12 août 2001. Canicule. Je ne savais pas que Canicule
était l’autre nom de Sirius (l’étoile principale de la constellation du Grand
Chien) et que Canicule est aussi le nom de la période où l’étoile
Canicule se lève et se couche avec le soleil (24 juillet-24 août). Par contre,
je savais que Canicule veut dire grande chaleur, et, si je ne le
savais pas je l’aurais appris cette semaine. Une semaine de canicule terrible
comme journaux, télé et toutes les bonnes têtes que j’ai rencontrées n’ont pas
cessé de répéter. « J’aime le chaud, mais cette canicule ! ».
« C’est terrible avec une telle humidité ! La canicule est
insupportable ! » « Quelle canicule ! Quand il fait chaud
et humide c’est invivable. » « Avec le facteur humidex on arrive à 51
degrés ! Jamais vu une canicule pareille ! »

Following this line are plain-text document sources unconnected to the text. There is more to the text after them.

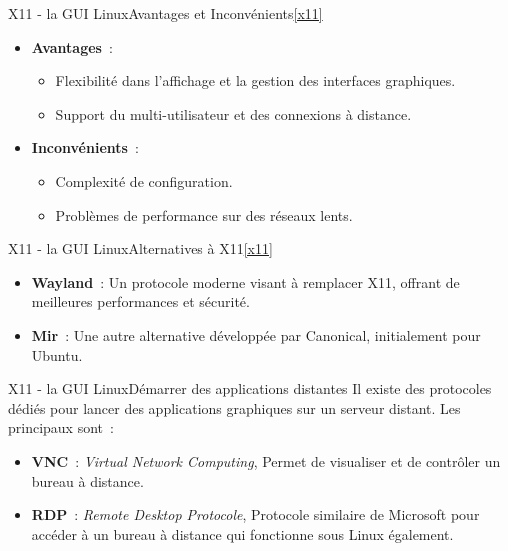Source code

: \documentclass{beamer}
\begin{document}
    \begin{frame}{X11 - la GUI Linux}{Avantages et Inconvénients\cref{x11}}
        \begin{itemize}
            \item \textbf{Avantages}~:
            \begin{itemize}
                \item Flexibilité dans l'affichage et la gestion des interfaces graphiques.
                \item Support du multi-utilisateur et des connexions à distance.
            \end{itemize}
            \item \textbf{Inconvénients}~:
            \begin{itemize}
                \item Complexité de configuration.
                \item Problèmes de performance sur des réseaux lents.
            \end{itemize}
        \end{itemize}
    \end{frame}

    \begin{frame}{X11 - la GUI Linux}{Alternatives à X11\cref{x11}}
        \begin{itemize}
            \item \textbf{Wayland}~: Un protocole moderne visant à remplacer X11, offrant de meilleures performances et sécurité.
            \item \textbf{Mir}~: Une autre alternative développée par Canonical, initialement pour Ubuntu.
        \end{itemize}
    \end{frame}

    \begin{frame}{X11 - la GUI Linux}{Démarrer des applications distantes}
        Il existe des protocoles dédiés pour lancer des applications graphiques sur un serveur distant.
        Les principaux sont~:
        \begin{itemize}
            \item \textbf{VNC}~: \textit{Virtual Network Computing}, Permet de visualiser et de contrôler un bureau à distance.
            \item \textbf{RDP}~: \textit{Remote Desktop Protocole}, Protocole similaire de Microsoft pour accéder à un bureau à distance qui fonctionne sous Linux également.
        \end{itemize}
    \end{frame}
\end{document}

Moi, qui n’aime pas le chaud, j’aime beaucoup
la canicule. Étrange ? Simple désir de paraître spécial ? Non. C’est
une question d’esthétique. De beauté et de plaisir, si vous voulez. Pendant ces
quatre jours de canicule (quatre jours sur trente théoriques ce n’est pas
beaucoup) j’ai assisté à une exposition de gorges sans précédents. Ne prenez
pas exposition dans le sens de « étalage, montre,
exhibition », ni dans celui de la liturgie catholique (exposition de
reliques), mais dans celui d’ensemble d’œuvre d’art exposées.

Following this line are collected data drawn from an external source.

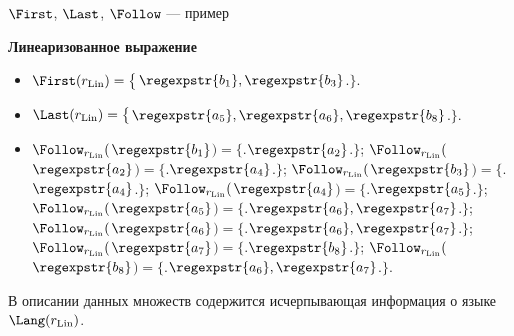 \begin{frame}{$\First$, $\Last$, $\Follow$ --- пример}
{  \begin{exampleblock}{\bf Линеаризованное выражение}
    \begin{itemize}
      \item $\First(r_{\rm Lin})=\bigl\lbrace\bigr.${}$\regexpstr{b_{1}},\regexpstr{b_{3}}${}$\bigl.\bigr\rbrace$. %
      \item $\Last(r_{\rm Lin})=\bigl\lbrace\bigr.${}$\regexpstr{a_{5}},\regexpstr{a_{6}},\regexpstr{b_{8}}${}$\bigl.\bigr\rbrace$. %
      \item $\Follow_{r_{\rm Lin}}(${}$\regexpstr{b_{1}}${}$)=\bigl\lbrace\bigr.${}$\regexpstr{a_{2}}${}$\bigl.\bigr\rbrace$; $\Follow_{r_{\rm Lin}}(${}$\regexpstr{a_{2}}${}$)=\bigl\lbrace\bigr.${}$\regexpstr{a_{4}}${}$\bigl.\bigr\rbrace$; $\Follow_{r_{\rm Lin}}(${}$\regexpstr{b_{3}}${}$)=\bigl\lbrace\bigr.${}$\regexpstr{a_{4}}${}$\bigl.\bigr\rbrace$; $\Follow_{r_{\rm Lin}}(${}$\regexpstr{a_{4}}${}$)=\bigl\lbrace\bigr.${}$\regexpstr{a_{5}}${}$\bigl.\bigr\rbrace$; $\Follow_{r_{\rm Lin}}(${}$\regexpstr{a_{5}}${}$)=\bigl\lbrace\bigr.${}$\regexpstr{a_{6}},\regexpstr{a_{7}}${}$\bigl.\bigr\rbrace$; $\Follow_{r_{\rm Lin}}(${}$\regexpstr{a_{6}}${}$)=\bigl\lbrace\bigr.${}$\regexpstr{a_{6}},\regexpstr{a_{7}}${}$\bigl.\bigr\rbrace$; $\Follow_{r_{\rm Lin}}(${}$\regexpstr{a_{7}}${}$)=\bigl\lbrace\bigr.${}$\regexpstr{b_{8}}${}$\bigl.\bigr\rbrace$; $\Follow_{r_{\rm Lin}}(${}$\regexpstr{b_{8}}${}$)=\bigl\lbrace\bigr.${}$\regexpstr{a_{6}},\regexpstr{a_{7}}${}$\bigl.\bigr\rbrace$. %
    \end{itemize}
  \end{exampleblock}
  В описании данных множеств содержится исчерпывающая информация о языке $\Lang(r_{\rm Lin})$. %
  }
\end{frame}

Montréal était un musée en plein air. Là encore ce ne sont pas tellement des
gorges en soi dont il s’agit, ni de leurs formes ou de leur consistance, ni de
leur palpitation ou de leur crevasse, ni des perles de sueur ou d’un poil
perdu, non, il s’agit d’une exposition beaucoup plus abstraite, une exposition
de nuances de couleurs[2].
De la peinture, de la peinture abstraite bien loin du réalisme sculptural des
gorges observées avec les courtes-vues du désir. Je m’explique. Chaque jour de
canicule faisait avancer la peau de 5 mm. en moyenne et chaque avancée sortait
la réserve de blanc et laissait brunir un peu plus le blanc arraché à l’étoffe
les jours précédents. À chaque pas on vous offrait des tonalités de brun qui
semblaient sortir directement d’un tableau de la Renaissance, des dégradés qui
auraient fait pâlir n’importe quel Impressionniste. Au quatrième jour, dans
certains cas, on pouvait même entrevoir le brun arc rugueux, préambule de
vie ! Dans un sens : bistre, bronze, havane, ivoirin, albe, rose et
dans l’autre : rose, albe, ivoirin, havane, bronze, bistre (avec des
milliers de tons). Et si la canicule avait duré un peu plus ? Alors la
peinture, ballottée par le désir, aurait laissé sa place à la sculpture.